WHAT IS EXPECTED:
In the records below, which lines include "Nike"? Copy them.

----- EXTRACTED INFORMATION -----

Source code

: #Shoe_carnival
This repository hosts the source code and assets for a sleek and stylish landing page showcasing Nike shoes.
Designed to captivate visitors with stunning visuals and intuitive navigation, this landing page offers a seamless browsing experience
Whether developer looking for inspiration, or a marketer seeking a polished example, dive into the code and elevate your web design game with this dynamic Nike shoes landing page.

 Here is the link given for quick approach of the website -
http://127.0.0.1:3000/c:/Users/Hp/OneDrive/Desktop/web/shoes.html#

-----

RESULT FOR THIS EXERCISE:
This repository hosts the source code and assets for a sleek and stylish landing page showcasing Nike shoes.
Whether developer looking for inspiration, or a marketer seeking a polished example, dive into the code and elevate your web design game with this dynamic Nike shoes landing page.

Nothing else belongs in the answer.